Critics of the exemptions say the relief delivers a blow to ethanol producers’ and farmers’ bottom line. Biofuel standards have helped prop up demand for corn. 

Others, like the American Petroleum Institute, recommended the government not appeal the 10th Circuit ruling, saying the relief caused “regulatory uncertainty” for some refineries. 

After the court decision, the cost of some renewable identification numbers, or credits, increased substantially. The steep price for compliance could cripple smaller refineries, many opposing the ruling argue. 

“We hope the President and EPA Administrator (Andrew) Wheeler feel a sense of responsibility when (Renewable Fuel Standard) compliance costs become even more untenable for refineries of all sizes,” the American Fuel and Petrochemical Manufacturers President and CEO Chet Thompson said in a statement. “The legacy of this Administration’s handling of (the program) will be fewer union refining jobs, facility closures, reduced U.S. refining capacity, and increased imports of foreign biodiesel.” 

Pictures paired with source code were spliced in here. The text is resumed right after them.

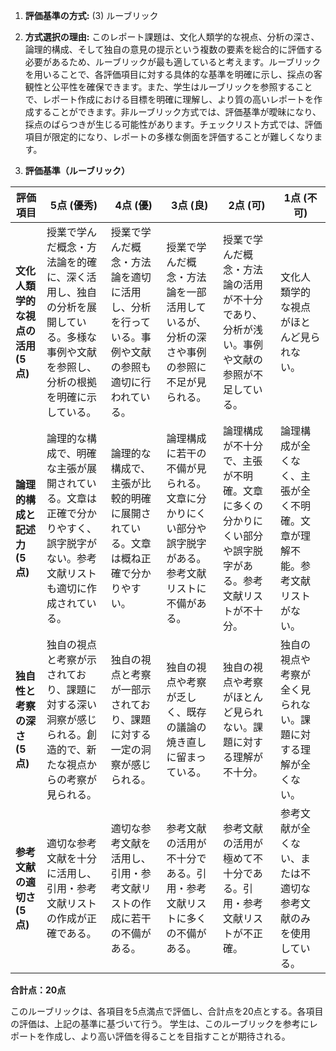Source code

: 1. **評価基準の方式:** (3) ルーブリック

2. **方式選択の理由:** このレポート課題は、文化人類学的な視点、分析の深さ、論理的構成、そして独自の意見の提示という複数の要素を総合的に評価する必要があるため、ルーブリックが最も適していると考えます。ルーブリックを用いることで、各評価項目に対する具体的な基準を明確に示し、採点の客観性と公平性を確保できます。また、学生はルーブリックを参照することで、レポート作成における目標を明確に理解し、より質の高いレポートを作成することができます。非ルーブリック方式では、評価基準が曖昧になり、採点のばらつきが生じる可能性があります。チェックリスト方式では、評価項目が限定的になり、レポートの多様な側面を評価することが難しくなります。


3. **評価基準（ルーブリック）**

| 評価項目 | 5点 (優秀) | 4点 (優) | 3点 (良) | 2点 (可) | 1点 (不可) |
|---|---|---|---|---|---|
| **文化人類学的な視点の活用 (5点)** | 授業で学んだ概念・方法論を的確に、深く活用し、独自の分析を展開している。多様な事例や文献を参照し、分析の根拠を明確に示している。 | 授業で学んだ概念・方法論を適切に活用し、分析を行っている。事例や文献の参照も適切に行われている。 | 授業で学んだ概念・方法論を一部活用しているが、分析の深さや事例の参照に不足が見られる。 | 授業で学んだ概念・方法論の活用が不十分であり、分析が浅い。事例や文献の参照が不足している。 | 文化人類学的な視点がほとんど見られない。 |
| **論理的構成と記述力 (5点)** | 論理的な構成で、明確な主張が展開されている。文章は正確で分かりやすく、誤字脱字がない。参考文献リストも適切に作成されている。 | 論理的な構成で、主張が比較的明確に展開されている。文章は概ね正確で分かりやすい。 | 論理構成に若干の不備が見られる。文章に分かりにくい部分や誤字脱字がある。参考文献リストに不備がある。 | 論理構成が不十分で、主張が不明確。文章に多くの分かりにくい部分や誤字脱字がある。参考文献リストが不十分。 | 論理構成が全くなく、主張が全く不明確。文章が理解不能。参考文献リストがない。 |
| **独自性と考察の深さ (5点)** | 独自の視点と考察が示されており、課題に対する深い洞察が感じられる。創造的で、新たな視点からの考察が見られる。 | 独自の視点と考察が一部示されており、課題に対する一定の洞察が感じられる。 | 独自の視点や考察が乏しく、既存の議論の焼き直しに留まっている。 | 独自の視点や考察がほとんど見られない。課題に対する理解が不十分。 | 独自の視点や考察が全く見られない。課題に対する理解が全くない。 |
| **参考文献の適切さ (5点)** | 適切な参考文献を十分に活用し、引用・参考文献リストの作成が正確である。 | 適切な参考文献を活用し、引用・参考文献リストの作成に若干の不備がある。 | 参考文献の活用が不十分である。引用・参考文献リストに多くの不備がある。 | 参考文献の活用が極めて不十分である。引用・参考文献リストが不正確。 | 参考文献が全くない、または不適切な参考文献のみを使用している。 |


**合計点：20点**

このルーブリックは、各項目を5点満点で評価し、合計点を20点とする。各項目の評価は、上記の基準に基づいて行う。  学生は、このルーブリックを参考にレポートを作成し、より高い評価を得ることを目指すことが期待される。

To Suess, of Sinclair Companies, the Trump administration’s recent support of biofuels will likely shutter more of the nation’s smaller refineries and hurt consumers.

 “(The Renewable Fuel Standard) will cost many people very good jobs, will lead to domestic energy insecurity and ultimately harm all American voters,” Suess said. “We’re moving towards a larger entitlement for the biofuels industry at the cost of the American consumer.”